Stored entries
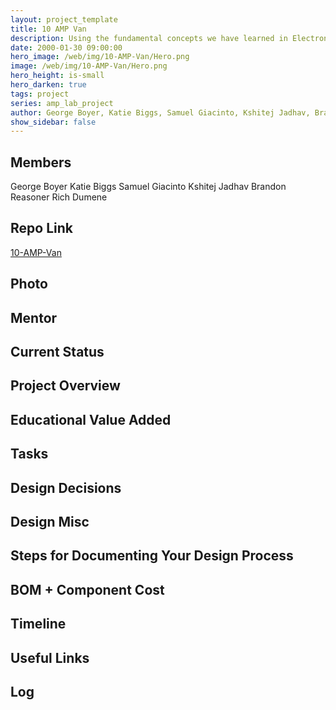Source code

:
 ```yaml
---
layout: project_template
title: 10 AMP Van
description: Using the fundamental concepts we have learned in Electronics I, along with assistance from faculty and peer mentors, we hope to design and build a custom designed audio amplifier and power system to drive the unique sound system in a Dodge RAM B250 (1987).
date: 2000-01-30 09:00:00
hero_image: /web/img/10-AMP-Van/Hero.png
image: /web/img/10-AMP-Van/Hero.png
hero_height: is-small
hero_darken: true
tags: project
series: amp_lab_project
author: George Boyer, Katie Biggs, Samuel Giacinto, Kshitej Jadhav, Brandon Reasoner, Rich Dumene
show_sidebar: false
---
```




## Members
George Boyer
Katie Biggs
Samuel Giacinto
Kshitej Jadhav
Brandon Reasoner
Rich Dumene

## Repo Link
<a class="button is-link" href="https://github.com/Amp-Lab-at-VT/10-AMP-Van" >10-AMP-Van</a>

## Photo

## Mentor

## Current Status

## Project Overview


## Educational Value Added


## Tasks

## Design Decisions

## Design Misc

## Steps for Documenting Your Design Process

## BOM + Component Cost

## Timeline

## Useful Links

## Log
            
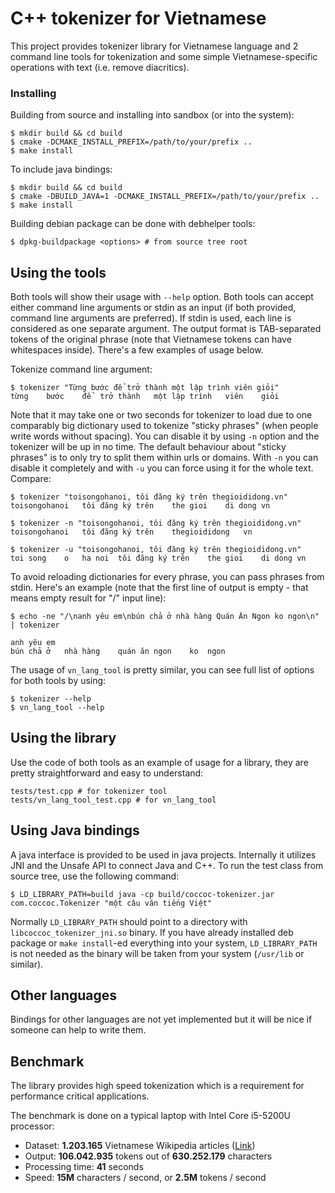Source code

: # C++ tokenizer for Vietnamese

This project provides tokenizer library for Vietnamese language and 2 command line tools for tokenization and some simple Vietnamese-specific operations with text (i.e. remove diacritics).

### Installing

Building from source and installing into sandbox (or into the system):

```
$ mkdir build && cd build
$ cmake -DCMAKE_INSTALL_PREFIX=/path/to/your/prefix ..
$ make install
```

To include java bindings:

```
$ mkdir build && cd build
$ cmake -DBUILD_JAVA=1 -DCMAKE_INSTALL_PREFIX=/path/to/your/prefix ..
$ make install
```

Building debian package can be done with debhelper tools:

```
$ dpkg-buildpackage <options> # from source tree root
```

## Using the tools

Both tools will show their usage with `--help` option. Both tools can accept either command line arguments or stdin as an input (if both provided, command line arguments are preferred). If stdin is used, each line is considered as one separate argument. The output format is TAB-separated tokens of the original phrase (note that Vietnamese tokens can have whitespaces inside). There's a few examples of usage below.

Tokenize command line argument:

```
$ tokenizer "Từng bước để trở thành một lập trình viên giỏi"
từng	bước	để	trở thành	một	lập trình	viên	giỏi
```

Note that it may take one or two seconds for tokenizer to load due to one comparably big dictionary used to tokenize "sticky phrases" (when people write words without spacing). You can disable it by using `-n` option and the tokenizer will be up in no time. The default behaviour about "sticky phrases" is to only try to split them within urls or domains. With `-n` you can disable it completely and with `-u` you can force using it for the whole text. Compare:

```
$ tokenizer "toisongohanoi, tôi đăng ký trên thegioididong.vn"
toisongohanoi	tôi	đăng ký	trên	the gioi	di dong	vn

$ tokenizer -n "toisongohanoi, tôi đăng ký trên thegioididong.vn"
toisongohanoi	tôi	đăng ký	trên	thegioididong	vn

$ tokenizer -u "toisongohanoi, tôi đăng ký trên thegioididong.vn"
toi	song	o	ha noi	tôi	đăng ký	trên	the gioi	di dong	vn
```

To avoid reloading dictionaries for every phrase, you can pass phrases from stdin. Here's an example (note that the first line of output is empty - that means empty result for "/" input line):

```
$ echo -ne "/\nanh yêu em\nbún chả ở nhà hàng Quán Ăn Ngon ko ngon\n" | tokenizer

anh	yêu	em
bún	chả	ở	nhà hàng	quán ăn	ngon	ko	ngon
```

The usage of `vn_lang_tool` is pretty similar, you can see full list of options for both tools by using:

```
$ tokenizer --help
$ vn_lang_tool --help
```

## Using the library

Use the code of both tools as an example of usage for a library, they are pretty straightforward and easy to understand:

```
tests/test.cpp # for tokenizer tool
tests/vn_lang_tool_test.cpp # for vn_lang_tool
```

## Using Java bindings

A java interface is provided to be used in java projects. Internally it utilizes JNI and the Unsafe API to connect Java and C++. To run the test class from source tree, use the following command:

```
$ LD_LIBRARY_PATH=build java -cp build/coccoc-tokenizer.jar com.coccoc.Tokenizer "một câu văn tiếng Việt"
```

Normally `LD_LIBRARY_PATH` should point to a directory with `libcoccoc_tokenizer_jni.so` binary. If you have already installed deb package or `make install`-ed everything into your system, `LD_LIBRARY_PATH` is not needed as the binary will be taken from your system (`/usr/lib` or similar).

## Other languages

Bindings for other languages are not yet implemented but it will be nice if someone can help to write them.

## Benchmark

The library provides high speed tokenization which is a requirement for performance critical applications.

The benchmark is done on a typical laptop with Intel Core i5-5200U processor:
- Dataset: **1.203.165** Vietnamese Wikipedia articles ([Link](https://drive.google.com/file/d/1Amh8Tp3rM0kdThJ0Idd88FlGRmuwaK6o/view?usp=sharing))
- Output: **106.042.935** tokens out of **630.252.179** characters
- Processing time: **41** seconds
- Speed: **15M** characters / second, or **2.5M** tokens / second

## TASK TO COMPLETE
Line count for "Samuel": count the lines of the records above that contain it and give only the number.

## OUTPUT
2